[TASK DESCRIPTION]: Go through the material below and count the lines with the string "Multiple"; the number is the whole answer.

[RECORDS FOR THE TASK]:

....

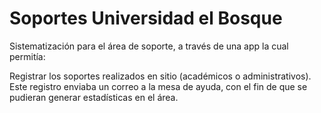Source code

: # Soportes Universidad el Bosque

Sistematización para el área de soporte, a través de una app la cual permitía:

Registrar los soportes realizados en sitio (académicos o administrativos). Este registro enviaba un correo a la mesa de ayuda, con el fin de que se pudieran generar estadísticas en el área. 
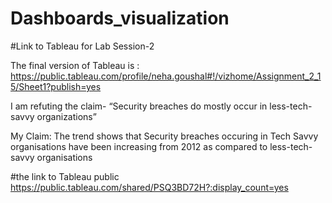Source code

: # Dashboards_visualization

#Link to Tableau for Lab Session-2

The final version of Tableau is : https://public.tableau.com/profile/neha.goushal#!/vizhome/Assignment_2_15/Sheet1?publish=yes

I am refuting the claim- “Security breaches do mostly occur in less-tech-savvy organizations”

My Claim: The trend shows that Security breaches occuring in Tech Savvy organisations have been increasing from 2012 as compared to less-tech-savvy organisations



#the link to Tableau public
https://public.tableau.com/shared/PSQ3BD72H?:display_count=yes



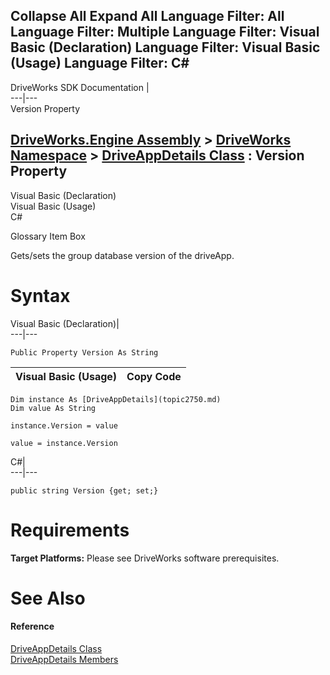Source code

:        

 Collapse All Expand All  Language Filter: All  Language Filter: Multiple  Language Filter: Visual Basic (Declaration) Language Filter: Visual Basic (Usage) Language Filter: C#  
---  
DriveWorks SDK Documentation  |   
---|---  
Version Property   
  
[DriveWorks.Engine Assembly](topic2156.md) > [DriveWorks Namespace](topic2159.md) > [DriveAppDetails Class](topic2750.md) : Version Property  
---  
  
Visual Basic (Declaration)    
Visual Basic (Usage)    
C# 

Glossary Item Box

Gets/sets the group database version of the driveApp. 

# Syntax

Visual Basic (Declaration)|   
---|---  
      
    
    Public Property Version As String  
  
Visual Basic (Usage)| Copy Code  
---|---  
      
    
    Dim instance As [DriveAppDetails](topic2750.md)
    Dim value As String
     
    instance.Version = value
     
    value = instance.Version  
  
C#|   
---|---  
      
    
    public string Version {get; set;}  
  
# Requirements

**Target Platforms:** Please see DriveWorks software prerequisites.

# See Also

#### Reference

[DriveAppDetails Class](topic2750.md)   
[DriveAppDetails Members](topic2751.md)


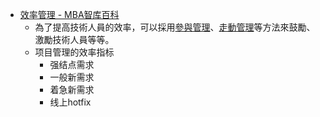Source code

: - [效率管理 - MBA智库百科](https://wiki.mbalib.com/zh-tw/%E6%95%88%E7%8E%87%E7%AE%A1%E7%90%86)
	- 為了提高技術人員的效率，可以採用[參與管理](https://wiki.mbalib.com/zh-tw/%E5%8F%82%E4%B8%8E%E7%AE%A1%E7%90%86 "参与管理")、[走動管理](https://wiki.mbalib.com/zh-tw/%E8%B5%B0%E5%8A%A8%E7%AE%A1%E7%90%86 "走动管理")等方法來鼓勵、激勵技術人員等等。
	- 项目管理的效率指标
		- 强结点需求
		- 一般新需求
		- 着急新需求
		- 线上hotfix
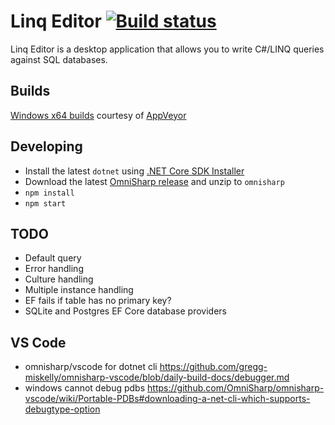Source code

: Linq Editor [![Build status](https://ci.appveyor.com/api/projects/status/s7adk4g4bu8dmh9k?svg=true)](https://ci.appveyor.com/project/stofte/linq-editor)
===========
Linq Editor is a desktop application that allows you to write C#/LINQ queries against SQL databases.

Builds
------
[Windows x64 builds](https://ci.appveyor.com/project/stofte/linq-editor/build/artifacts) courtesy of [AppVeyor](https://www.appveyor.com/) 

Developing
----------
- Install the latest `dotnet` using [.NET Core SDK Installer](https://github.com/dotnet/cli#installers-and-binaries)
- Download the latest [OmniSharp release](https://github.com/OmniSharp/omnisharp-roslyn/releases) and unzip to `omnisharp`
- `npm install`
- `npm start`

TODO
----
- Default query
- Error handling
- Culture handling
- Multiple instance handling
- EF fails if table has no primary key?
- SQLite and Postgres EF Core database providers

VS Code
-------------
- omnisharp/vscode for dotnet cli https://github.com/gregg-miskelly/omnisharp-vscode/blob/daily-build-docs/debugger.md
- windows cannot debug pdbs https://github.com/OmniSharp/omnisharp-vscode/wiki/Portable-PDBs#downloading-a-net-cli-which-supports-debugtype-option
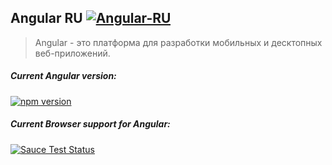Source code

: ## Angular RU [![Angular-RU](https://img.shields.io/badge/Telegram_chat:-Angular_RU-216bc1.svg?style=flat)](https://t.me/angular_ru)

> Angular - это платформа для разработки мобильных и десктопных веб-приложений.

##### Current Angular version:
[![npm version](https://badge.fury.io/js/%40angular%2Fcore.svg)](https://www.npmjs.com/~angular)

##### Current Browser support for Angular:
[![Sauce Test Status](https://saucelabs.com/browser-matrix/angular2-ci.svg)](https://saucelabs.com/u/angular2-ci)
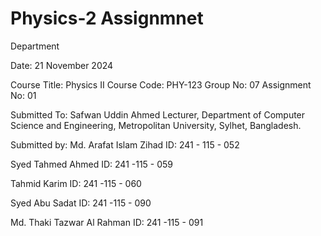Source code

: # Physics-2 Assignmnet 
Department

Date: 21 November 2024

Course Title: Physics II
Course Code: PHY-123
Group No: 07 
Assignment No: 01

Submitted To:
Safwan Uddin Ahmed
Lecturer,
Department of Computer Science and Engineering,
Metropolitan University, Sylhet, Bangladesh.

Submitted by:
Md. Arafat Islam Zihad
ID: 241 - 115 - 052

Syed Tahmed Ahmed
ID: 241 -115 - 059

Tahmid Karim
ID: 241 -115 - 060

Syed Abu Sadat
ID: 241 -115 - 090

Md. Thaki Tazwar Al Rahman
ID: 241 -115 - 091

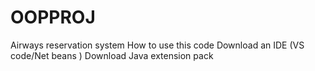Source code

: # OOPPROJ
Airways reservation system
How to use this code 
Download an IDE (VS code/Net beans )
Download Java extension pack 
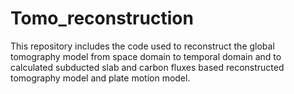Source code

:# Tomo_reconstruction
This repository includes the code used to reconstruct the global tomography model from space domain to temporal domain and to calculated subducted slab and carbon fluxes based reconstructed tomography model and plate motion model.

....

[FINISHED EXERCISE]: 2